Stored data
.....

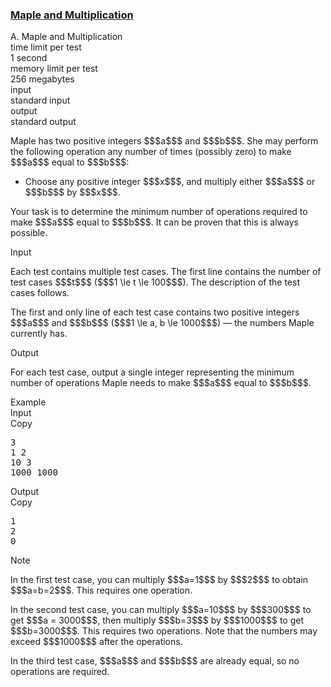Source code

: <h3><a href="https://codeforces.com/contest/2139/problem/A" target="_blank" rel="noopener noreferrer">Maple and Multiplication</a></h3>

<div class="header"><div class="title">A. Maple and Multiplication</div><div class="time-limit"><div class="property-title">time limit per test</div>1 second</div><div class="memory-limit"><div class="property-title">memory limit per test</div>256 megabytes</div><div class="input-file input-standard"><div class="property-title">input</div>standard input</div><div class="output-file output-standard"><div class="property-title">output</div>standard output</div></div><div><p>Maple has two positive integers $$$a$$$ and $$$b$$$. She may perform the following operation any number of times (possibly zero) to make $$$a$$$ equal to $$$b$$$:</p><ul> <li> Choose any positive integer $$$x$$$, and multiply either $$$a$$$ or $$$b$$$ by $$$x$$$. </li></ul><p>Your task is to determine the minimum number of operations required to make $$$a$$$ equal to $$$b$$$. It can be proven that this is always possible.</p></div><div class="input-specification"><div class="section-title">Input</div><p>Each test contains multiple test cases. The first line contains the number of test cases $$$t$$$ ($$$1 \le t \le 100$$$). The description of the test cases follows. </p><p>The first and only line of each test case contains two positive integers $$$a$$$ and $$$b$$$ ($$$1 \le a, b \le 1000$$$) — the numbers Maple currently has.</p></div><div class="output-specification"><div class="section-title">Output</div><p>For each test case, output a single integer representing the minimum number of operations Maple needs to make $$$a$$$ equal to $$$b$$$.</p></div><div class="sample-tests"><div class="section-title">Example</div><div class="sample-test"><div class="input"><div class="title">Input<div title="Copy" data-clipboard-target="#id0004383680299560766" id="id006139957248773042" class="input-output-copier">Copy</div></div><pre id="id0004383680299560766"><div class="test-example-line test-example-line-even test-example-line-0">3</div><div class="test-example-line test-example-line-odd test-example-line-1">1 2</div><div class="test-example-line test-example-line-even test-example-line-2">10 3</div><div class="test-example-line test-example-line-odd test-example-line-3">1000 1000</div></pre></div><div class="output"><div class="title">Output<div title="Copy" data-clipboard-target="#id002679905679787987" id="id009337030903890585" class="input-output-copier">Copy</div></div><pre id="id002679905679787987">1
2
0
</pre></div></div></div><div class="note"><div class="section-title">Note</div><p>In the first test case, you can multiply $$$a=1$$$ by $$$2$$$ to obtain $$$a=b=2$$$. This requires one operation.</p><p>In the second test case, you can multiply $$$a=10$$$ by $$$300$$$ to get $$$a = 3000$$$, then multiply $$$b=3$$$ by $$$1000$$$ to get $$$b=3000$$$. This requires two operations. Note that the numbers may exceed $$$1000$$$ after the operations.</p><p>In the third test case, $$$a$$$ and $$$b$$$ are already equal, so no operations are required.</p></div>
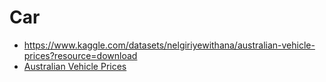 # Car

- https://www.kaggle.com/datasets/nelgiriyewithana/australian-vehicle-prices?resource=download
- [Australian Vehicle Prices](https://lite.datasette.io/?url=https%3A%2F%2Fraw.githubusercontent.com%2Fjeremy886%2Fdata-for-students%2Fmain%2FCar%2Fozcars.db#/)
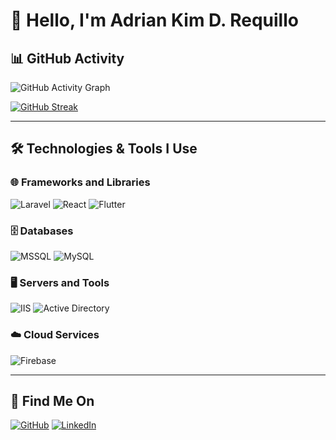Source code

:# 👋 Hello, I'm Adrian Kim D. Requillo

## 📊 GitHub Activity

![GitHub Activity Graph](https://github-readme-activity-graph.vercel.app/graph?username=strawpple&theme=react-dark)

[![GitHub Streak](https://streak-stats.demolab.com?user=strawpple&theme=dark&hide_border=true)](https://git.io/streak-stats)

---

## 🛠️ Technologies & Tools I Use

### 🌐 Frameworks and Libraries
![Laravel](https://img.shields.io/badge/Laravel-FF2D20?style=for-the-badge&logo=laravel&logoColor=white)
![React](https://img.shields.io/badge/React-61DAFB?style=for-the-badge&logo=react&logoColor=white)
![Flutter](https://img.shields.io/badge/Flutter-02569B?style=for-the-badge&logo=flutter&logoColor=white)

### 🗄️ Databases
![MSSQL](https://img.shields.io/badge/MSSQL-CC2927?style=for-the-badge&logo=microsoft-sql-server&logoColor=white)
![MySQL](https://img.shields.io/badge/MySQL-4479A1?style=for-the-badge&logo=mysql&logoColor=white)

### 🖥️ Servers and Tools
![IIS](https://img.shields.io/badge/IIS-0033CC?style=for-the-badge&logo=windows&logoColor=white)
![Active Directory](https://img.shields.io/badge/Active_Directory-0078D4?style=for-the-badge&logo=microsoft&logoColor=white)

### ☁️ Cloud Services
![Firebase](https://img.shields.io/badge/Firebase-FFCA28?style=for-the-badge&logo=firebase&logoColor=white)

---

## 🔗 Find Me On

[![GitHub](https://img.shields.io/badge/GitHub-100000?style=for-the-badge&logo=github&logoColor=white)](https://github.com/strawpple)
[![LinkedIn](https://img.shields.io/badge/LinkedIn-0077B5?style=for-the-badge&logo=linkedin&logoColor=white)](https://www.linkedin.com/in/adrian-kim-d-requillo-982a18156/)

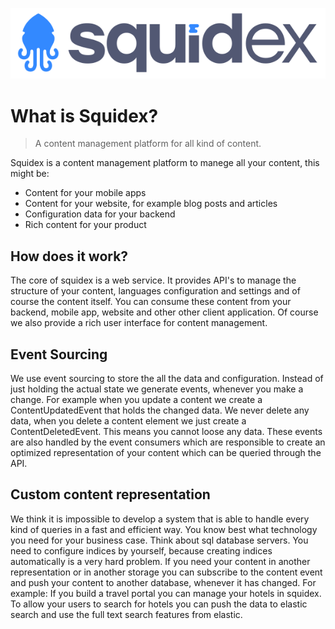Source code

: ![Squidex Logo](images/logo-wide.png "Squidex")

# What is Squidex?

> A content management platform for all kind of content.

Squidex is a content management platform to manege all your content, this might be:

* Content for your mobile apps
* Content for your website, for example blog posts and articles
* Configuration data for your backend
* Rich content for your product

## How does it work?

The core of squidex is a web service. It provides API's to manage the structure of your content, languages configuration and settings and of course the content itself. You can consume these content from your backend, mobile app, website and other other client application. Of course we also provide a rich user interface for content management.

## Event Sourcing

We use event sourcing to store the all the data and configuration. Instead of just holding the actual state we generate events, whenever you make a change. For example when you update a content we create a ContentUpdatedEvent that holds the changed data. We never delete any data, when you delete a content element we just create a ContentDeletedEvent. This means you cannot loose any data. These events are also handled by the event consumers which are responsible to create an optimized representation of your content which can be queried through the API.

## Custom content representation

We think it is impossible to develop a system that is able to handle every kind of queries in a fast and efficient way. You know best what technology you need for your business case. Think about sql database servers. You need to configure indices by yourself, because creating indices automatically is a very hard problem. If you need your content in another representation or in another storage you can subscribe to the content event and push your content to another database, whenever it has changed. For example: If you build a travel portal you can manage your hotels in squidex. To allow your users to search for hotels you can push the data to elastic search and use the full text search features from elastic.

.....

> Work to complete: Wherever the string "dark" appears in the entries above, return the line it appears on.

> Response to this task:
![GitHub Activity Graph](https://github-readme-activity-graph.vercel.app/graph?username=strawpple&theme=react-dark)
[![GitHub Streak](https://streak-stats.demolab.com?user=strawpple&theme=dark&hide_border=true)](https://git.io/streak-stats)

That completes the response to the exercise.